[Document images with source code]
■ ■ ■ ■
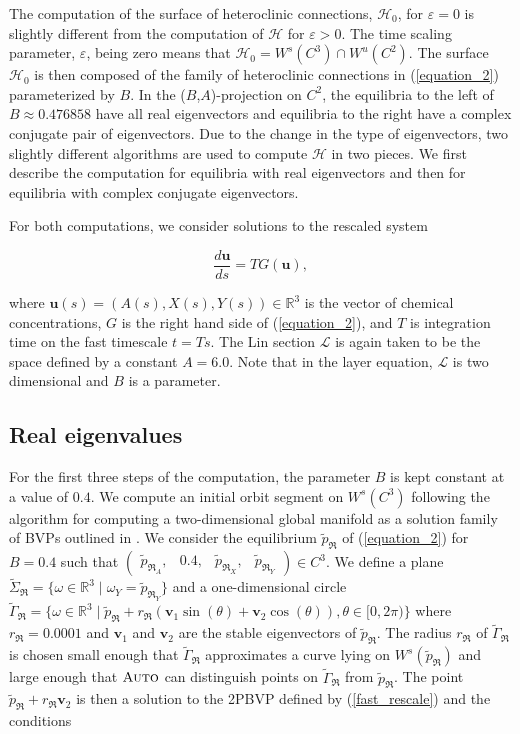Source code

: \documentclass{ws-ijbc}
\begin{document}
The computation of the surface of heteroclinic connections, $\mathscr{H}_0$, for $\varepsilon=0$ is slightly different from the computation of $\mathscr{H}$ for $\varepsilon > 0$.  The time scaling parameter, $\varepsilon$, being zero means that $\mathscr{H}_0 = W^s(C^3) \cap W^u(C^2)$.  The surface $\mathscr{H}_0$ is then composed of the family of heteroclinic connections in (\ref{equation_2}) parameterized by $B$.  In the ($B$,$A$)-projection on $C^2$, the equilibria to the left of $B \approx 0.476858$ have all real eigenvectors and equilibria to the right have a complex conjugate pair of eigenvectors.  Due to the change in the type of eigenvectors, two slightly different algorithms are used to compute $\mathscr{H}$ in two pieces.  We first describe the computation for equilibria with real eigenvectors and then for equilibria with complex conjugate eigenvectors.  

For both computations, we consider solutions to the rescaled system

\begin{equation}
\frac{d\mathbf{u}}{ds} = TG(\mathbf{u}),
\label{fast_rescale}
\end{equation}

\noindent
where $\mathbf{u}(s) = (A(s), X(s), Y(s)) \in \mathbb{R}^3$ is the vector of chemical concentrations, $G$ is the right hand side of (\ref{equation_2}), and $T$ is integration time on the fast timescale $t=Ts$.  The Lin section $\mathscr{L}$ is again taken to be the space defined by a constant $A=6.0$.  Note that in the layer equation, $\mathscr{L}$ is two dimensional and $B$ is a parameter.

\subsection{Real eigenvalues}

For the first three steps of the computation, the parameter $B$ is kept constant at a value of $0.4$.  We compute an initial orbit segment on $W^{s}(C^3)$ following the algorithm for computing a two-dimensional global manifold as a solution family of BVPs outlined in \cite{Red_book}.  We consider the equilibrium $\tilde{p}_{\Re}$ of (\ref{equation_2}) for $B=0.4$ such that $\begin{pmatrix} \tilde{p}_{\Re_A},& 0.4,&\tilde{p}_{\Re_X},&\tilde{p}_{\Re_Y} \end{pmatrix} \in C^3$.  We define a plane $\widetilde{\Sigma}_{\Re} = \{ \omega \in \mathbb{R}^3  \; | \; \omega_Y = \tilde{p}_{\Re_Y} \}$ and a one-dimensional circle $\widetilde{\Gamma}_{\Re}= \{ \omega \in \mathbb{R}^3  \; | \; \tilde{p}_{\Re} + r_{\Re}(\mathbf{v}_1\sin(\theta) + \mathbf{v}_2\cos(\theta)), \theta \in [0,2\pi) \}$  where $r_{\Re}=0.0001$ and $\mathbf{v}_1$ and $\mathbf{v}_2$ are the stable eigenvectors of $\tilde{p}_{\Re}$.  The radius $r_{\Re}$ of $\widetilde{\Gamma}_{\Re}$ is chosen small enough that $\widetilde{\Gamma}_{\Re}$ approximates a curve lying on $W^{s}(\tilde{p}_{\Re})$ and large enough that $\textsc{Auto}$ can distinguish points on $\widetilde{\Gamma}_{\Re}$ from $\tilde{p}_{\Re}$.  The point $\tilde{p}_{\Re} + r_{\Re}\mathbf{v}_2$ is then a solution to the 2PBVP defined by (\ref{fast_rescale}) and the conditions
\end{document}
■ ■ ■ ■
• DIRECTIONS FOR THIS TASK
The required output is each line above restated verbatim, with all images omitted.

• OUTPUT OF THE EXERCISE
Source code

: \documentclass{ws-ijbc}
\begin{document}
The computation of the surface of heteroclinic connections, $\mathscr{H}_0$, for $\varepsilon=0$ is slightly different from the computation of $\mathscr{H}$ for $\varepsilon > 0$.  The time scaling parameter, $\varepsilon$, being zero means that $\mathscr{H}_0 = W^s(C^3) \cap W^u(C^2)$.  The surface $\mathscr{H}_0$ is then composed of the family of heteroclinic connections in (\ref{equation_2}) parameterized by $B$.  In the ($B$,$A$)-projection on $C^2$, the equilibria to the left of $B \approx 0.476858$ have all real eigenvectors and equilibria to the right have a complex conjugate pair of eigenvectors.  Due to the change in the type of eigenvectors, two slightly different algorithms are used to compute $\mathscr{H}$ in two pieces.  We first describe the computation for equilibria with real eigenvectors and then for equilibria with complex conjugate eigenvectors.  

For both computations, we consider solutions to the rescaled system

\begin{equation}
\frac{d\mathbf{u}}{ds} = TG(\mathbf{u}),
\label{fast_rescale}
\end{equation}

\noindent
where $\mathbf{u}(s) = (A(s), X(s), Y(s)) \in \mathbb{R}^3$ is the vector of chemical concentrations, $G$ is the right hand side of (\ref{equation_2}), and $T$ is integration time on the fast timescale $t=Ts$.  The Lin section $\mathscr{L}$ is again taken to be the space defined by a constant $A=6.0$.  Note that in the layer equation, $\mathscr{L}$ is two dimensional and $B$ is a parameter.

\subsection{Real eigenvalues}

For the first three steps of the computation, the parameter $B$ is kept constant at a value of $0.4$.  We compute an initial orbit segment on $W^{s}(C^3)$ following the algorithm for computing a two-dimensional global manifold as a solution family of BVPs outlined in \cite{Red_book}.  We consider the equilibrium $\tilde{p}_{\Re}$ of (\ref{equation_2}) for $B=0.4$ such that $\begin{pmatrix} \tilde{p}_{\Re_A},& 0.4,&\tilde{p}_{\Re_X},&\tilde{p}_{\Re_Y} \end{pmatrix} \in C^3$.  We define a plane $\widetilde{\Sigma}_{\Re} = \{ \omega \in \mathbb{R}^3  \; | \; \omega_Y = \tilde{p}_{\Re_Y} \}$ and a one-dimensional circle $\widetilde{\Gamma}_{\Re}= \{ \omega \in \mathbb{R}^3  \; | \; \tilde{p}_{\Re} + r_{\Re}(\mathbf{v}_1\sin(\theta) + \mathbf{v}_2\cos(\theta)), \theta \in [0,2\pi) \}$  where $r_{\Re}=0.0001$ and $\mathbf{v}_1$ and $\mathbf{v}_2$ are the stable eigenvectors of $\tilde{p}_{\Re}$.  The radius $r_{\Re}$ of $\widetilde{\Gamma}_{\Re}$ is chosen small enough that $\widetilde{\Gamma}_{\Re}$ approximates a curve lying on $W^{s}(\tilde{p}_{\Re})$ and large enough that $\textsc{Auto}$ can distinguish points on $\widetilde{\Gamma}_{\Re}$ from $\tilde{p}_{\Re}$.  The point $\tilde{p}_{\Re} + r_{\Re}\mathbf{v}_2$ is then a solution to the 2PBVP defined by (\ref{fast_rescale}) and the conditions
\end{document}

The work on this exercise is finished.